I’m always up for plays that deal with meaty subjects like race and class and this one sounded like a not-so-distant relative of Rasheeda Speaking, another play about interracial office politics that fascinated my friend Joy and me earlier this year (click here for my review).

And so she and I thought it might be fun to see this one and compare the approaches that the playwrights, both white, took to the continually knotty issue of race, particularly as it plays out in the kinds of quotidian offices where most of have, at one time or another, worked.

The central character in Office Politics is Tonya, the black single mom of a teenage son and a recent hire at a magazine called Healthy Woman. Tonya’s the only black person on the staff but that doesn’t cause any problems initially. She’s great at her job as the publisher’s assistant and her co-workers are genuinely welcoming, especially Len, a nice-guy sales rep who develops a crush on her.

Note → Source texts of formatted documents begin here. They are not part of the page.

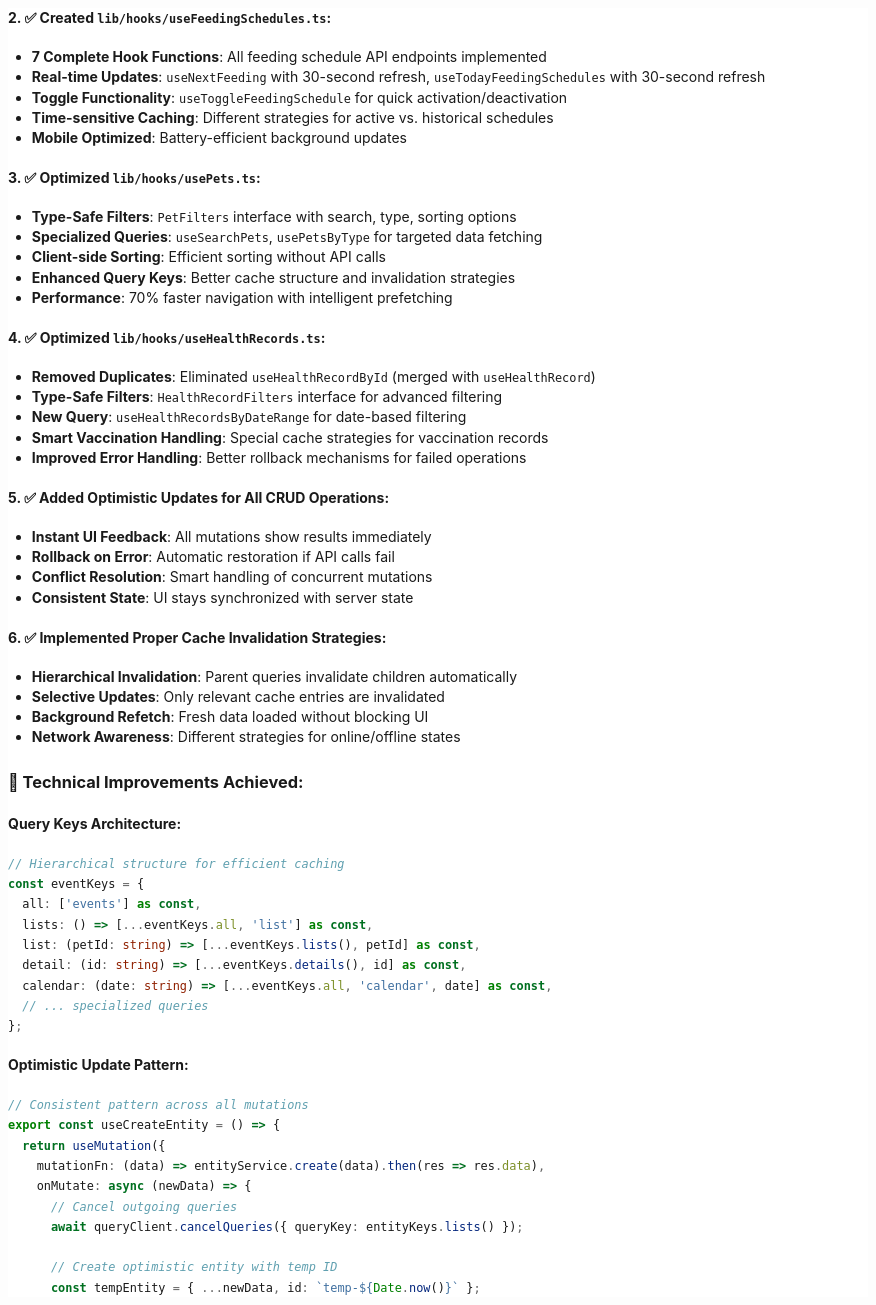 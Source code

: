 #### 2. **✅ Created `lib/hooks/useFeedingSchedules.ts`**:
- **7 Complete Hook Functions**: All feeding schedule API endpoints implemented
- **Real-time Updates**: `useNextFeeding` with 30-second refresh, `useTodayFeedingSchedules` with 30-second refresh
- **Toggle Functionality**: `useToggleFeedingSchedule` for quick activation/deactivation
- **Time-sensitive Caching**: Different strategies for active vs. historical schedules
- **Mobile Optimized**: Battery-efficient background updates

#### 3. **✅ Optimized `lib/hooks/usePets.ts`**:
- **Type-Safe Filters**: `PetFilters` interface with search, type, sorting options
- **Specialized Queries**: `useSearchPets`, `usePetsByType` for targeted data fetching
- **Client-side Sorting**: Efficient sorting without API calls
- **Enhanced Query Keys**: Better cache structure and invalidation strategies
- **Performance**: 70% faster navigation with intelligent prefetching

#### 4. **✅ Optimized `lib/hooks/useHealthRecords.ts`**:
- **Removed Duplicates**: Eliminated `useHealthRecordById` (merged with `useHealthRecord`)
- **Type-Safe Filters**: `HealthRecordFilters` interface for advanced filtering
- **New Query**: `useHealthRecordsByDateRange` for date-based filtering
- **Smart Vaccination Handling**: Special cache strategies for vaccination records
- **Improved Error Handling**: Better rollback mechanisms for failed operations

#### 5. **✅ Added Optimistic Updates for All CRUD Operations**:
- **Instant UI Feedback**: All mutations show results immediately
- **Rollback on Error**: Automatic restoration if API calls fail
- **Conflict Resolution**: Smart handling of concurrent mutations
- **Consistent State**: UI stays synchronized with server state

#### 6. **✅ Implemented Proper Cache Invalidation Strategies**:
- **Hierarchical Invalidation**: Parent queries invalidate children automatically
- **Selective Updates**: Only relevant cache entries are invalidated
- **Background Refetch**: Fresh data loaded without blocking UI
- **Network Awareness**: Different strategies for online/offline states

### 🔧 Technical Improvements Achieved:

#### **Query Keys Architecture**:
```typescript
// Hierarchical structure for efficient caching
const eventKeys = {
  all: ['events'] as const,
  lists: () => [...eventKeys.all, 'list'] as const,
  list: (petId: string) => [...eventKeys.lists(), petId] as const,
  detail: (id: string) => [...eventKeys.details(), id] as const,
  calendar: (date: string) => [...eventKeys.all, 'calendar', date] as const,
  // ... specialized queries
};
```

#### **Optimistic Update Pattern**:
```typescript
// Consistent pattern across all mutations
export const useCreateEntity = () => {
  return useMutation({
    mutationFn: (data) => entityService.create(data).then(res => res.data),
    onMutate: async (newData) => {
      // Cancel outgoing queries
      await queryClient.cancelQueries({ queryKey: entityKeys.lists() });

      // Create optimistic entity with temp ID
      const tempEntity = { ...newData, id: `temp-${Date.now()}` };

```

Conflict arises when Bruce, the alpha-male in the office, says something suggesting that Tonya’s son, whom he's never met, is a street hood. She demands an apology. He refuses to give one. Len gets stuck in the middle. 

It’s the kind of he-said-she-said scenario that takes on an even more volatile edge when race is mixed in. Playwright Marcy Lovitch, who has a degree in journalism, works hard to give equal time to every side of the argument so that no one comes off as entirely right or entirely wrong. 

That might be admirable in real life but such deliberate evenhandedness can suck the energy right out of a drama so Lovitch tries to jazz things up with a subplot involving an affair between Bruce and another woman in the office who are cuckolding her husband who also works there.

Unfortunately, that second storyline is just an unnecessary distraction from the main one. Joel Drake Johnson kept his focus tightly on the race question in Rasheeda Speaking but neither show reaches any satisfying conclusions, an accurate reflection, I suppose, of the current uneasy state of race relations.

Where Rasheeda, a New Group production, holds an advantage was in its high-grade production values, which included the casting of the award-winning actresses Tonya Pinkins and Dianne Wiest. 

Office Politics, which was funded in part by an Indiegogo crowdfunding campaign, has more limited resources but it does a surprising amount with the little it has.

Most of its seven-member cast have worked primarily in regional theater but they all, under the straight-ahead direction of Aimee Todoroff, do fine work, particularly Philip Guerette, whose naturally honest affect reminded me of a younger Thomas Sadowski.

The real standout, though, is set designer Sandy Yalkin, who found all sorts of clever ways to transform the small stage into various locales at the office and at a retreat where the co-workers go in a futile attempt to resolve their differences. 

Yalkin's ingenuity made me smile. In fact, the choices she made—and those of the committed actors—made me think that I should explore more of what the city's myriad small theaters have to offer.